[RECORDS PROVIDED Boundary: Start]

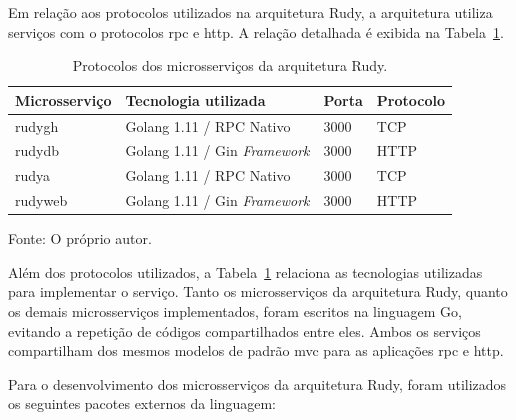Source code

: Em relação aos protocolos utilizados na arquitetura Rudy, a arquitetura utiliza serviços com o protocolos \ac{rpc} e \ac{http}.
%
A relação detalhada é exibida na Tabela~\ref{tab:protocolos_rudy}.



\begin{table}[htb!]
    \centering
    \caption{Protocolos dos microsserviços da arquitetura Rudy.}
    \label{tab:protocolos_rudy}
    \begin{tabular}{|l|l|l|l|}
    \hline
    Microsserviço & Tecnologia utilizada                 & Porta & Protocolo \\ \hline
    rudygh        & Golang 1.11 / RPC Nativo             & 3000  & TCP       \\ \hline
    rudydb        & Golang 1.11 / Gin \textit{Framework} & 3000  & HTTP      \\ \hline
    rudya         & Golang 1.11 / RPC Nativo             & 3000  & TCP       \\ \hline
    rudyweb       & Golang 1.11 / Gin \textit{Framework} & 3000  & HTTP      \\ \hline
    \end{tabular}
    
    Fonte: O próprio autor.
\end{table}


Além dos protocolos utilizados, a Tabela~\ref{tab:protocolos_rudy} relaciona as tecnologias utilizadas para implementar o serviço.
%
Tanto os microsserviços da arquitetura Rudy, quanto os demais microsserviços implementados, foram escritos na linguagem Go, evitando a repetição de códigos compartilhados entre eles.
%
Ambos os serviços compartilham dos mesmos modelos de padrão \ac{mvc} para as aplicações \ac{rpc} e \ac{http}.

Para o desenvolvimento dos microsserviços da arquitetura Rudy, foram utilizados os seguintes pacotes externos da linguagem:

[RECORDS PROVIDED Boundary: End]

WORK TO COMPLETE: Beginning at the line where "Em relação aos" appears, extract each line through the end of the data above; keep them exact and include nothing else.

ANSWER FOR THE TASK:
: Em relação aos protocolos utilizados na arquitetura Rudy, a arquitetura utiliza serviços com o protocolos \ac{rpc} e \ac{http}.
%
A relação detalhada é exibida na Tabela~\ref{tab:protocolos_rudy}.



\begin{table}[htb!]
    \centering
    \caption{Protocolos dos microsserviços da arquitetura Rudy.}
    \label{tab:protocolos_rudy}
    \begin{tabular}{|l|l|l|l|}
    \hline
    Microsserviço & Tecnologia utilizada                 & Porta & Protocolo \\ \hline
    rudygh        & Golang 1.11 / RPC Nativo             & 3000  & TCP       \\ \hline
    rudydb        & Golang 1.11 / Gin \textit{Framework} & 3000  & HTTP      \\ \hline
    rudya         & Golang 1.11 / RPC Nativo             & 3000  & TCP       \\ \hline
    rudyweb       & Golang 1.11 / Gin \textit{Framework} & 3000  & HTTP      \\ \hline
    \end{tabular}
    
    Fonte: O próprio autor.
\end{table}


Além dos protocolos utilizados, a Tabela~\ref{tab:protocolos_rudy} relaciona as tecnologias utilizadas para implementar o serviço.
%
Tanto os microsserviços da arquitetura Rudy, quanto os demais microsserviços implementados, foram escritos na linguagem Go, evitando a repetição de códigos compartilhados entre eles.
%
Ambos os serviços compartilham dos mesmos modelos de padrão \ac{mvc} para as aplicações \ac{rpc} e \ac{http}.

Para o desenvolvimento dos microsserviços da arquitetura Rudy, foram utilizados os seguintes pacotes externos da linguagem:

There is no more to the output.